Although Shame is about sex addiction, it is primarily a character study, and the issues of sex addiction revolve around Brandon, not the other way around. The film’s opening nine or ten minutes brilliantly sets up his self-imposed disconnection from others through his nonchalant evasion of several pleading answer phone messages. These sequences are cut between his blatant sexual pursuit of a married woman he’s exchanged but a few glances with on the subway.

McQueen’s use of tracking shots, long takes and lack of dialogue shows an excess of style and emphasises the importance of the film’s superb aesthetic composition and the subtle nuances of the actor’s performances. Even scenes that under another director would have been mundane, such as a jogging scene are given elegance and Shame’s imagery is impressive from beginning to end.

Throughout the film we are exposed to, as much full frontal Fassbender as you could ever want, and he should be praised for throwing himself so completely into role that requires him to naked as often as he is clothed. The film offers frequent unflinching, unglamorous and graphic depictions of sex, which some may find bordering on pornographic, but, for me at least, are never gratuitous, or portrayed in a grotesque manner. Instead, there is a cold and disconnected sterility to them, which seems to rather eloquently reflect Brandon’s own spiralling disconnection from meaningful human contact as constant need for sexual gratification consumes him. While public perception of sex addiction, particularly in comparison to something like drug addiction, is less than understanding and sympathetic, Shame strips away any misconceptions to show it in all its demeaning and debilitating glory.

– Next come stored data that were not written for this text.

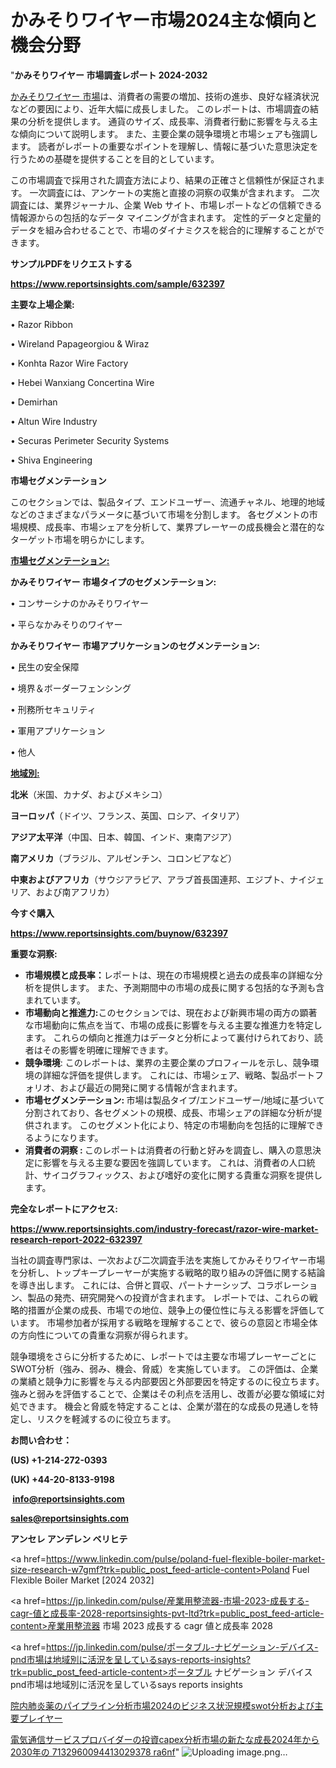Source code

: # かみそりワイヤー市場2024主な傾向と機会分野

"<strong>かみそりワイヤー 市場調査レポート 2024-2032</strong>

<a href=https://www.reportsinsights.com/sample/632397>かみそりワイヤー 市場</a>は、消費者の需要の増加、技術の進歩、良好な経済状況などの要因により、近年大幅に成長しました。 このレポートは、市場調査の結果の分析を提供します。 通貨のサイズ、成長率、消費者行動に影響を与える主な傾向について説明します。 また、主要企業の競争環境と市場シェアも強調します。 読者がレポートの重要なポイントを理解し、情報に基づいた意思決定を行うための基礎を提供することを目的としています。

この市場調査で採用された調査方法により、結果の正確さと信頼性が保証されます。 一次調査には、アンケートの実施と直接の洞察の収集が含まれます。 二次調査には、業界ジャーナル、企業 Web サイト、市場レポートなどの信頼できる情報源からの包括的なデータ マイニングが含まれます。 定性的データと定量的データを組み合わせることで、市場のダイナミクスを総合的に理解することができます。

<strong><b>サンプルPDFをリクエストする</b></strong>

<a href=https://www.reportsinsights.com/sample/632397><strong><u>https://www.reportsinsights.com/sample/632397</u></strong></a>

<strong>主要な上場企業:</strong>

• Razor Ribbon

• Wireland Papageorgiou & Wiraz

• Konhta Razor Wire Factory

• Hebei Wanxiang Concertina Wire

• Demirhan

• Altun Wire Industry

• Securas Perimeter Security Systems

• Shiva Engineering

<strong>市場セグメンテーション</strong>

このセクションでは、製品タイプ、エンドユーザー、流通チャネル、地理的地域などのさまざまなパラメータに基づいて市場を分割します。 各セグメントの市場規模、成長率、市場シェアを分析して、業界プレーヤーの成長機会と潜在的なターゲット市場を明らかにします。

<strong><u>市場セグメンテーション</u></strong><strong><u>:</u></strong>

<strong>かみそりワイヤー 市場タイプのセグメンテーション:</strong>

• コンサーシナのかみそりワイヤー

• 平らなかみそりのワイヤー

<strong>かみそりワイヤー 市場アプリケーションのセグメンテーション:</strong>

• 民生の安全保障

• 境界＆ボーダーフェンシング

• 刑務所セキュリティ

• 軍用アプリケーション

• 他人

<strong><u>地域別</u></strong><strong><u>:</u></strong>

<strong>北米</strong>（米国、カナダ、およびメキシコ）

<strong>ヨーロッパ</strong>（ドイツ、フランス、英国、ロシア、イタリア）

<strong>アジア太平洋</strong>（中国、日本、韓国、インド、東南アジア）

<strong>南アメリカ</strong>（ブラジル、アルゼンチン、コロンビアなど）

<strong>中東およびアフリカ</strong>（サウジアラビア、アラブ首長国連邦、エジプト、ナイジェリア、および南アフリカ）

<strong>今すぐ購入</strong>

<a href=https://www.reportsinsights.com/buynow/632397><strong><u>https://www.reportsinsights.com/buynow/632397</u></strong></a>

<strong>重要な洞察:</strong>
<ul>
  <li><strong>市場規模と成長率：</strong>レポートは、現在の市場規模と過去の成長率の詳細な分析を提供します。 また、予測期間中の市場の成長に関する包括的な予測も含まれています。</li>
  <li><strong>市場動向と推進力:</strong>このセクションでは、現在および新興市場の両方の顕著な市場動向に焦点を当て、市場の成長に影響を与える主要な推進力を特定します。 これらの傾向と推進力はデータと分析によって裏付けられており、読者はその影響を明確に理解できます。</li>
  <li><strong>競争環境</strong>: このレポートは、業界の主要企業のプロフィールを示し、競争環境の詳細な評価を提供します。 これには、市場シェア、戦略、製品ポートフォリオ、および最近の開発に関する情報が含まれます。</li>
  <li><strong>市場セグメンテーション: </strong>市場は製品タイプ/エンドユーザー/地域に基づいて分割されており、各セグメントの規模、成長、市場シェアの詳細な分析が提供されます。 このセグメント化により、特定の市場動向を包括的に理解できるようになります。</li>
  <li><strong>消費者の洞察 : </strong>このレポートは消費者の行動と好みを調査し、購入の意思決定に影響を与える主要な要因を強調しています。 これは、消費者の人口統計、サイコグラフィックス、および嗜好の変化に関する貴重な洞察を提供します。</li>
</ul>
<strong>完全なレポートにアクセス:</strong>

<a href=https://www.reportsinsights.com/industry-forecast/razor-wire-market-research-report-2022-632397><strong><u><b>https://www.reportsinsights.com/industry-forecast/razor-wire-market-research-report-2022-632397</b></u></strong></a>

当社の調査専門家は、一次および二次調査手法を実施してかみそりワイヤー市場を分析し、トップキープレーヤーが実施する戦略的取り組みの評価に関する結論を導き出します。 これには、合併と買収、パートナーシップ、コラボレーション、製品の発売、研究開発への投資が含まれます。 レポートでは、これらの戦略的措置が企業の成長、市場での地位、競争上の優位性に与える影響を評価しています。 市場参加者が採用する戦略を理解することで、彼らの意図と市場全体の方向性についての貴重な洞察が得られます。

競争環境をさらに分析するために、レポートでは主要な市場プレーヤーごとにSWOT分析（強み、弱み、機会、脅威）を実施しています。 この評価は、企業の業績と競争力に影響を与える内部要因と外部要因を特定するのに役立ちます。 強みと弱みを評価することで、企業はその利点を活用し、改善が必要な領域に対処できます。 機会と脅威を特定することは、企業が潜在的な成長の見通しを特定し、リスクを軽減するのに役立ちます。

<strong>お問い合わせ：</strong>

<strong>(US) +1-214-272-0393</strong>

<strong>(UK) +44-20-8133-9198</strong>

<strong> </strong><a href=info@reportsinsights.com><strong><u>info@reportsinsights.com</u></strong></a>

<a href=sales@reportsinsights.com><strong><u>sales@reportsinsights.com</u></strong></a>

<strong>アンセレ アンデレン ベリヒテ</strong>

<a href=https://www.linkedin.com/pulse/poland-fuel-flexible-boiler-market-size-research-w7gmf?trk=public_post_feed-article-content>Poland Fuel Flexible Boiler Market [2024 2032]</a>

<a href=https://jp.linkedin.com/pulse/産業用整流器-市場-2023-成長する-cagr-値と成長率-2028-reportsinsights-pvt-ltd?trk=public_post_feed-article-content>産業用整流器 市場 2023 成長する cagr 値と成長率 2028</a>

<a href=https://jp.linkedin.com/pulse/ポータブル-ナビゲーション-デバイス-pnd市場は地域別に活況を呈しているsays-reports-insights?trk=public_post_feed-article-content>ポータブル ナビゲーション デバイス pnd市場は地域別に活況を呈しているsays reports insights</a>

<a href=https://www.linkedin.com/pulse/院内肺炎薬のパイプライン分析市場2024のビジネス状況規模swot分析および主要プレイヤー-healthscope-news-245-99fbf/>院内肺炎薬のパイプライン分析市場2024のビジネス状況規模swot分析および主要プレイヤー</a>

<a href=https://www.linkedin.com/pulse/電気通信サービスプロバイダーの投資capex分析市場の新たな成長2024年から2030年の-7132960094413029378-ra6nf/>電気通信サービスプロバイダーの投資capex分析市場の新たな成長2024年から2030年の 7132960094413029378 ra6nf</a>"
![Uploading image.png…]()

Fassbender and Mulligan both give beautiful, harrowing performances that tread the fine line between deviant and sympathetic, and are wholly convincing in their visceral roles, Fassbender in particular gives Brandon a fierce, sexual intensity and bewildered melancholy that creates an interesting and multi-faceted character for the film to flow through. Combined with an absorbing script and incredibly clever direction from Mcqueen combine into an incredibly compelling whole Shame definitely is not for the squeamish, and the slow methodical pace is bound to turn off some people, but those with the patience and open mindedness to stick with it Shame will leave a lasting and haunting impression.